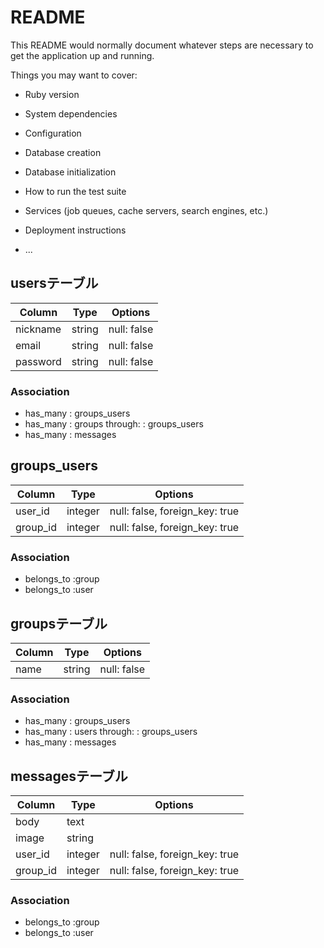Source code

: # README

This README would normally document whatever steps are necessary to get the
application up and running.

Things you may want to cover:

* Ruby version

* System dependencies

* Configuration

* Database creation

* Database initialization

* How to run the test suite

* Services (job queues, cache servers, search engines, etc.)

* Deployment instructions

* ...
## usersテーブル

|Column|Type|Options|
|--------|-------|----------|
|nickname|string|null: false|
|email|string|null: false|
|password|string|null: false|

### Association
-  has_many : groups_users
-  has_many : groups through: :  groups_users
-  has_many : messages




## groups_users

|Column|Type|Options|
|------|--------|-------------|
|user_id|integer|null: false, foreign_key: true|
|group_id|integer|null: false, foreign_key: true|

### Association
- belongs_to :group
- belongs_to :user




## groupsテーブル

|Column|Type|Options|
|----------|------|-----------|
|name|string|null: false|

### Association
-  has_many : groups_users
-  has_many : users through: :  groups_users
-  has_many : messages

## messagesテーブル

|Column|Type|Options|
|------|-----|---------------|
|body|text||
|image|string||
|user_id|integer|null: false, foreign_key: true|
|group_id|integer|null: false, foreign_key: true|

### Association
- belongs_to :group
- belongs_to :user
====
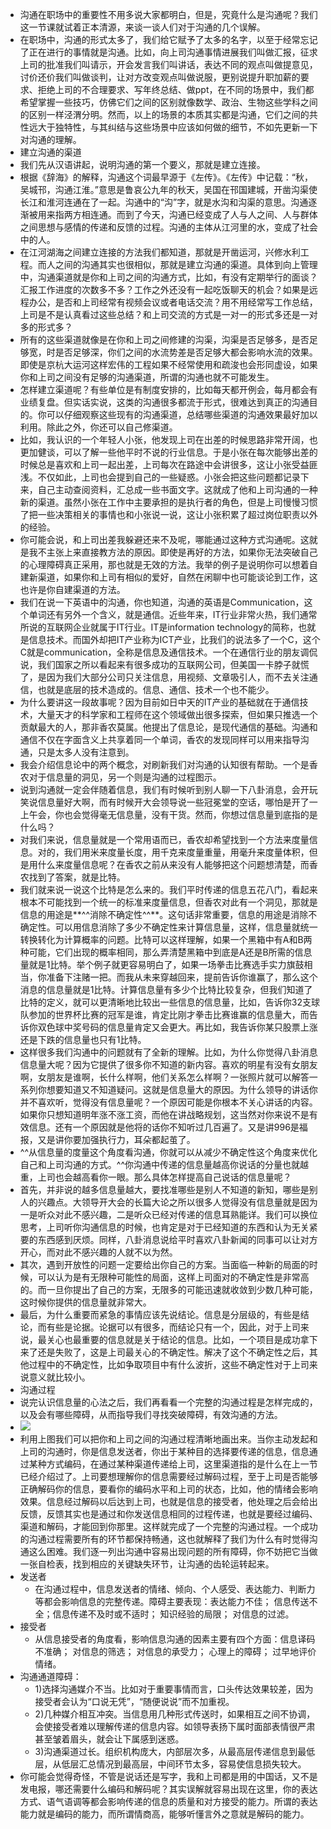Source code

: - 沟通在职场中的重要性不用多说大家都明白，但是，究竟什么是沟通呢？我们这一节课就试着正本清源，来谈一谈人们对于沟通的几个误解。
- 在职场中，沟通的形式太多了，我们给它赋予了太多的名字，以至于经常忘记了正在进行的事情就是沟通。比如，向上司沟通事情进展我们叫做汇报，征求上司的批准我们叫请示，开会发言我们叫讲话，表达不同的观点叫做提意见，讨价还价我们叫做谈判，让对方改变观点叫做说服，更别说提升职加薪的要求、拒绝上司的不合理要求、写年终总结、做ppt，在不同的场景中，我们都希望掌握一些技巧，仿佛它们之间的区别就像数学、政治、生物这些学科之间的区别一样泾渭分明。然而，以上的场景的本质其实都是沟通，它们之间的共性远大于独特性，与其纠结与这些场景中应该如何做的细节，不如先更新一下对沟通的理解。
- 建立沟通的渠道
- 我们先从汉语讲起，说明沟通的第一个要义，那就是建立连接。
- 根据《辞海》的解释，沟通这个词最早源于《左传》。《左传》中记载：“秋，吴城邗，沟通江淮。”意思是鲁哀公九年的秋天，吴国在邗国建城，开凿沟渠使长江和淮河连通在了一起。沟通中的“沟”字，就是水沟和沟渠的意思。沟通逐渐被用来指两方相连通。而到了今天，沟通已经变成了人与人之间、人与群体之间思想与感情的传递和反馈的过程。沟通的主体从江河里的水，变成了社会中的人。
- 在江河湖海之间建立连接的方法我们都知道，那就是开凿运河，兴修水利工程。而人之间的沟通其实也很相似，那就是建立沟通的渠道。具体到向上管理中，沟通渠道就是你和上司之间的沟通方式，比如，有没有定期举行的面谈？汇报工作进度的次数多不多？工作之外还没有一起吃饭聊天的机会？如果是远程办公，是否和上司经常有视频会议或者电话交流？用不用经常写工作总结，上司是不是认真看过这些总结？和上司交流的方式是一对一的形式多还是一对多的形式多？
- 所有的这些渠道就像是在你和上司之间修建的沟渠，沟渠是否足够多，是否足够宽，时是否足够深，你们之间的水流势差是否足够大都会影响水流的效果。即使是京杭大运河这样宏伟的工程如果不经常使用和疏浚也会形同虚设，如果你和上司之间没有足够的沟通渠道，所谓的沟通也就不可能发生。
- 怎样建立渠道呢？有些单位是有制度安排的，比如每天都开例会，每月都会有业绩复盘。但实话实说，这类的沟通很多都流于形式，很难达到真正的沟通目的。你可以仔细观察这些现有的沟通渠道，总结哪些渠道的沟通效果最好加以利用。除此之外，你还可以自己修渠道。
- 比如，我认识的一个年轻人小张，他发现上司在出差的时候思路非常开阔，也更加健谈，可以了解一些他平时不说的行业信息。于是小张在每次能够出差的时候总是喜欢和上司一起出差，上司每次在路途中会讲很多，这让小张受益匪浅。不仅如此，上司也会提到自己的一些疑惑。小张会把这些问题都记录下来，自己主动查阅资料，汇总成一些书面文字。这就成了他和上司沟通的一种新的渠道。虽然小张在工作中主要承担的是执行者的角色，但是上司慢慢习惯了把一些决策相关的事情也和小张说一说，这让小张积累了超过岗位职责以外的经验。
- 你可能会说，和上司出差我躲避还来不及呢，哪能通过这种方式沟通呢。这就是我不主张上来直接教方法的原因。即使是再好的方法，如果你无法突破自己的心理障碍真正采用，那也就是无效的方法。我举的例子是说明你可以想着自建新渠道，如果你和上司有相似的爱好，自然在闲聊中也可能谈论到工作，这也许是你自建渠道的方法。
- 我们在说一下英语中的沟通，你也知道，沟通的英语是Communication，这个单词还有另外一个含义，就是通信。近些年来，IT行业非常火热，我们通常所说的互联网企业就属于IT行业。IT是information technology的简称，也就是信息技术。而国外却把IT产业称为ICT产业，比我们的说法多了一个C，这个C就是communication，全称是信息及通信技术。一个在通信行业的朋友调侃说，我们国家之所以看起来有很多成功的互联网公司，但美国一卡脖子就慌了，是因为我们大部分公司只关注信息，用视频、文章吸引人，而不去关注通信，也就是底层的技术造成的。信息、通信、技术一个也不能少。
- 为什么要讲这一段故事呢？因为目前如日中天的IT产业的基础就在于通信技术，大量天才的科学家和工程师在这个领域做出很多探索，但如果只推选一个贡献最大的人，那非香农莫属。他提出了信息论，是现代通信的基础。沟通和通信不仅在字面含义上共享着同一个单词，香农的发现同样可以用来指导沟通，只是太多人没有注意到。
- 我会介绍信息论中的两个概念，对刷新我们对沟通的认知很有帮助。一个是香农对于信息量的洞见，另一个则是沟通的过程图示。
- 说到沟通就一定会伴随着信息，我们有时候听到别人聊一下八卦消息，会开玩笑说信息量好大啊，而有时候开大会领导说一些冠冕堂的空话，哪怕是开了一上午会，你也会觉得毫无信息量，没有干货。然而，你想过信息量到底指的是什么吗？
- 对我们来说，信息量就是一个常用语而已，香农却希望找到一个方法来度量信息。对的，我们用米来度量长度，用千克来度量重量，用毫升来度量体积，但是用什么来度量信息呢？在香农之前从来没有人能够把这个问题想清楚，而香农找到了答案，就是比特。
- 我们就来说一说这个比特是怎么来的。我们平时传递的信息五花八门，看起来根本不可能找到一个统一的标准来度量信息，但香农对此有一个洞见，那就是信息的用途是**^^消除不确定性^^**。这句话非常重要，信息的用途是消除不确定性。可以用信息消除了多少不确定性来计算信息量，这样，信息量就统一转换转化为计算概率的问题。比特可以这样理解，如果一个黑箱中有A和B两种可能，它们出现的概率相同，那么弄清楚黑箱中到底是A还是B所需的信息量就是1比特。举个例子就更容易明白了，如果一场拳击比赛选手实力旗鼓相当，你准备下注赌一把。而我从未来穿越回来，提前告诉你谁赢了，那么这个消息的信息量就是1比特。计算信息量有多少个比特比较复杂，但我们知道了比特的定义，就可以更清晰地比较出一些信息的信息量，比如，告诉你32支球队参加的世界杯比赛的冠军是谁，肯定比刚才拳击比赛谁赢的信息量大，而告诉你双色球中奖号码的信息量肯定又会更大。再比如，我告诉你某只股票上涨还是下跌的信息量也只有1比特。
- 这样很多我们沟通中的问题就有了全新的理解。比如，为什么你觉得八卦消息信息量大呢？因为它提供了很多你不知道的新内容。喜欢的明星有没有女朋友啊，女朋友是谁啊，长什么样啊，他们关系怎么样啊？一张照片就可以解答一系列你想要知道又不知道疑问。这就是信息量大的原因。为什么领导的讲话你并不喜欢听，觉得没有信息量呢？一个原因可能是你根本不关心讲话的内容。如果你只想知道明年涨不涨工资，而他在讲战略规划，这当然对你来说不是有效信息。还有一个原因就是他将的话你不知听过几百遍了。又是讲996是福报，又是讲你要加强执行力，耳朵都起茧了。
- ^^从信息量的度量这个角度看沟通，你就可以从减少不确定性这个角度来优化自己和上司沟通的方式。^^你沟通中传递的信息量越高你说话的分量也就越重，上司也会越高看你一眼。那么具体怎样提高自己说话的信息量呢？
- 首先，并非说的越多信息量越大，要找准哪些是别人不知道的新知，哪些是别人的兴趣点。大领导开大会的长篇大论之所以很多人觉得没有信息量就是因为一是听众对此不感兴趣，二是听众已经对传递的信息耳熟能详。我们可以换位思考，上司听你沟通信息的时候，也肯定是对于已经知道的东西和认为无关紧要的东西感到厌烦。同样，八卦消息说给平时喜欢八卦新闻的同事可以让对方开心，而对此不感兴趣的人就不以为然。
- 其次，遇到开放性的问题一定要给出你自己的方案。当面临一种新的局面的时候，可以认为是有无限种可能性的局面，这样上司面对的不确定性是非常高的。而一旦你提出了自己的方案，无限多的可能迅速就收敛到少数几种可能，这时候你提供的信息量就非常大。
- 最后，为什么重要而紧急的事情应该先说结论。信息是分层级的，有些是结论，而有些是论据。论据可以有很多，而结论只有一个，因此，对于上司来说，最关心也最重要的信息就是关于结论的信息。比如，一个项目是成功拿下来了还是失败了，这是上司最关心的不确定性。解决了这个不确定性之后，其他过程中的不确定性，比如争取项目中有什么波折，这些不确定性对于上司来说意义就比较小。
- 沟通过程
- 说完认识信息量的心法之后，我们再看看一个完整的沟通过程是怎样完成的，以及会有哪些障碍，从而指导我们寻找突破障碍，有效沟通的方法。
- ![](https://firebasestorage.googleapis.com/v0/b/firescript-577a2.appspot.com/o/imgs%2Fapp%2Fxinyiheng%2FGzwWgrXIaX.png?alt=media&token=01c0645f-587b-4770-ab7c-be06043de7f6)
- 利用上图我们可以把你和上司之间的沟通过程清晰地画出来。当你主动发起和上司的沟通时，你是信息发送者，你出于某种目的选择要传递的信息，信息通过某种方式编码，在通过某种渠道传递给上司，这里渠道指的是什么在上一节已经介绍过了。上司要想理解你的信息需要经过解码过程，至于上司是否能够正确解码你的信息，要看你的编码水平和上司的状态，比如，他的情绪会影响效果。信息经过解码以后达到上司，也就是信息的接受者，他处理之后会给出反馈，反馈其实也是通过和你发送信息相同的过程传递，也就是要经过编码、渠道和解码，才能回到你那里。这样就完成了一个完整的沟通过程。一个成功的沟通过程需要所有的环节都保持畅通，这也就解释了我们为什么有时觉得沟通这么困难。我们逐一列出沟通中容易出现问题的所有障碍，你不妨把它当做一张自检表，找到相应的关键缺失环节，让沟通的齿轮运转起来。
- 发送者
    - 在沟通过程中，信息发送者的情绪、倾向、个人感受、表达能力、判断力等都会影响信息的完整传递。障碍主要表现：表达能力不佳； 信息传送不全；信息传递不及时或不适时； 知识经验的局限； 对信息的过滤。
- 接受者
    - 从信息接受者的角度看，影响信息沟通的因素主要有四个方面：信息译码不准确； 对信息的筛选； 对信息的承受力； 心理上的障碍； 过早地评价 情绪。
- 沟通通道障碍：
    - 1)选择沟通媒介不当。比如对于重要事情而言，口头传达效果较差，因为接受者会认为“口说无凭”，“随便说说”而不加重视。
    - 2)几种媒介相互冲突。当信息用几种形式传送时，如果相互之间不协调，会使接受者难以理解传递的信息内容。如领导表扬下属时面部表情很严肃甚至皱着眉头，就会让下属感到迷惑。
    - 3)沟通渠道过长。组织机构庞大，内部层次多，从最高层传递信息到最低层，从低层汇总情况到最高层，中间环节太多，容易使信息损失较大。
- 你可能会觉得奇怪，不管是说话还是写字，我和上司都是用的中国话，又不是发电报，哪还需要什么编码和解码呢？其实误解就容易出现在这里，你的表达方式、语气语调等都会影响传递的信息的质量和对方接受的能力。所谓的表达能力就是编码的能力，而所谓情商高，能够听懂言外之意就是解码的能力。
====
▶ [PROBLEM DETAILS] From the records above, pull every line that carries the word "string".

▶ [ANSWER SPACE]
|nickname|string|null: false|
|email|string|null: false|
|password|string|null: false|
|name|string|null: false|
|image|string||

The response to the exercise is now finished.